[The input — start]

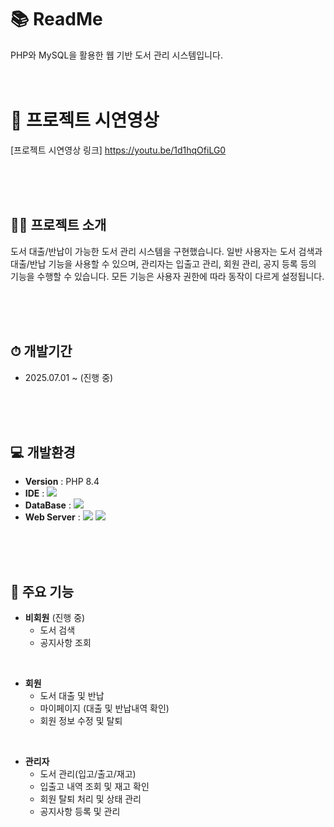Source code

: # 📚 ReadMe
PHP와 MySQL을 활용한 웹 기반 도서 관리 시스템입니다.
<br><br><br>

# 🎥 프로젝트 시연영상

[프로젝트 시연영상 링크] https://youtu.be/1d1hqOfiLG0

<br><br><br>

## 👨‍🏫 프로젝트 소개
도서 대출/반납이 가능한 도서 관리 시스템을 구현했습니다.
일반 사용자는 도서 검색과 대출/반납 기능을 사용할 수 있으며,
관리자는 입출고 관리, 회원 관리, 공지 등록 등의 기능을 수행할 수 있습니다.
모든 기능은 사용자 권한에 따라 동작이 다르게 설정됩니다.

<br><br><br>



## ⏱ 개발기간
- 2025.07.01 ~ (진행 중)

<br><br><br>



## 💻 개발환경
- **Version** : PHP 8.4
- **IDE** : <img src="https://img.shields.io/badge/vscode-1e97e8?style=for-the-badge&logo=vscode&logoColor=white"/>
- **DataBase** : <img src="https://img.shields.io/badge/mysql-4479A1?style=for-the-badge&logo=mysql&logoColor=white">
- **Web Server** : <img src="https://img.shields.io/badge/apache-D22128?style=for-the-badge&logo=apache&logoColor=white"> <img src="https://img.shields.io/badge/xampp-FB7A24?style=for-the-badge&logo=xampp&logoColor=white">

<br><br><br>



## 📌 주요 기능
- **비회원** (진행 중)
  - 도서 검색 
  - 공지사항 조회
    
 <br>
 
- **회원**
  - 도서 대출 및 반납
  - 마이페이지 (대출 및 반납내역 확인)
  - 회원 정보 수정 및 탈퇴

<br>

- **관리자**
  - 도서 관리(입고/출고/재고)
  - 입출고 내역 조회 및 재고 확인
  - 회원 탈퇴 처리 및 상태 관리
  - 공지사항 등록 및 관리




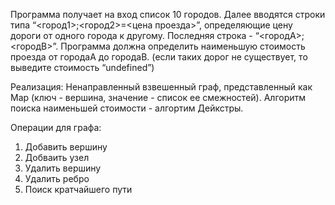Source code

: Программа получает на вход список 10 городов. Далее вводятся строки типа “<город1>;<город2>=<цена проезда>”, определяющие цену дороги от одного города к другому. Последняя строка - “<городA>;<городB>”. Программа должна определить наименьшую стоимость проезда от городаА до городаB. (если таких дорог не существует, то выведите стоимость “undefined”)

Реализация: Ненаправленный взвешенный граф, представленный как Map (ключ - вершина, значение - список ее смежностей). Алгоритм поиска наименьшей стоимости - алгортим Дейкстры.

Операции для графа:
1) Добавить вершину
2) Добваить узел
3) Удалить вершину
4) Удалить ребро
5) Поиск кратчайшего пути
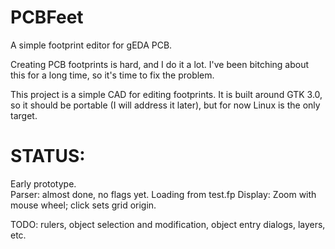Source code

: PCBFeet
=======

A simple footprint editor for gEDA PCB.

Creating PCB footprints is hard, and I do it a lot.  I've been bitching about this for a long time, so it's time to fix the problem.  

This project is a simple CAD for editing footprints.  It is built around GTK 3.0, so it should be portable (I will address it later), but for now Linux is the only target.

STATUS:
======

Early prototype.  
Parser: almost done, no flags yet.  Loading from test.fp
Display: Zoom with mouse wheel; click sets grid origin. 

TODO: rulers, object selection and modification, object entry dialogs, layers, etc.
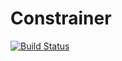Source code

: # Constrainer

[![Build Status](https://travis-ci.org/daehn/Constrainer.svg?branch=develop)](https://travis-ci.org/daehn/Constrainer)
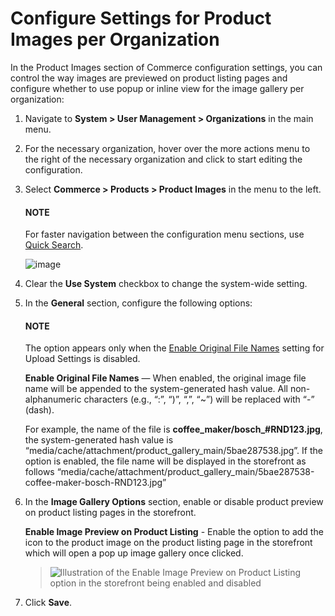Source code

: <a id="sys-commerce-product-product-images-image-preview-organization"></a>

<a id="sys-users-organization-commerce-products-gallery-slider"></a>

# Configure Settings for Product Images per Organization

In the Product Images section of Commerce configuration settings, you can control the way images are previewed on product listing pages and configure whether to use popup or inline view for the image gallery per organization:

1. Navigate to **System > User Management > Organizations** in the main menu.
2. For the necessary organization, hover over the <i class="fa fa-ellipsis-h fa-lg" aria-hidden="true"></i> more actions menu to the right of the necessary organization and click <i class="fas fa-cog" aria-hidden="true"></i> to start editing the configuration.
3. Select **Commerce > Products > Product Images** in the menu to the left.

   #### NOTE
   For faster navigation between the configuration menu sections, use [Quick Search](../../../../../configuration/quick-search.md#user-guide-system-configuration-quick-search).

   ![image](user/img/system/user_management/org_configuration/products/ImagePreviewOrganization.png)
4. Clear the **Use System** checkbox to change the system-wide setting.
5. In the **General** section, configure the following options:

   #### NOTE
   The option appears only when the [Enable Original File Names](../../general-setup-org/organization-upload-settings.md#configuration-guide-system-configuration-general-setup-sysconfig-upload-settings-organization) setting for Upload Settings is disabled.

   **Enable Original File Names** — When enabled, the original image file name will be appended to the system-generated hash value. All non-alphanumeric characters (e.g., “:”, “)”, “,”, “~”) will be replaced with “-” (dash).

   For example, the name of the file is **coffee_maker/bosch_#RND123.jpg**, the system-generated hash value is “media/cache/attachment/product_gallery_main/5bae287538.jpg”. If the option is enabled, the file name will be displayed in the storefront as follows “media/cache/attachment/product_gallery_main/5bae287538-coffee-maker-bosch-RND123.jpg”
6. In the **Image Gallery Options** section, enable or disable product preview on product listing pages in the storefront.

   **Enable Image Preview on Product Listing** - Enable the option to add the <i class="fa-solid fa-magnifying-glass-plus" aria-hidden="true"></i> icon to the product image on the product listing page in the storefront which will open a pop up image gallery once clicked.
   > ![Illustration of the Enable Image Preview on Product Listing option in the storefront being enabled and disabled](user/img/system/config_commerce/product/ImagePreviewStorefront.png)
7. Click **Save**.

<!-- finish -->
<!-- fa-bars = fa-navicon -->
<!-- Ic Tiles is used as Set As Default in saved views, and as tiles in display layout options -->
<!-- IcPencil refers to Rename in Commerce and Inline Editing in CRM -->
<!-- Check mark in the square. -->
<!-- SortDesc is also used as drop-down arrow -->
<!-- A -->
<!-- B -->
<!-- C -->
<!-- D -->
<!-- E -->
<!-- F -->
<!-- G -->
<!-- H -->
<!-- I -->
<!-- L -->
<!-- M -->
<!-- P -->
<!-- R -->
<!-- S -->
<!-- T -->
<!-- U -->
<!-- Z -->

[The input — finish]

§ What the task requires:
Excluding any pictures, print exactly the lines of the listing above from the line with "5) Поиск кратчайшего пути" to the line with "Creating PCB footprints", both ends included.

§ Exercise solution:
5) Поиск кратчайшего пути
Source code

: PCBFeet
=======

A simple footprint editor for gEDA PCB.

Creating PCB footprints is hard, and I do it a lot.  I've been bitching about this for a long time, so it's time to fix the problem.  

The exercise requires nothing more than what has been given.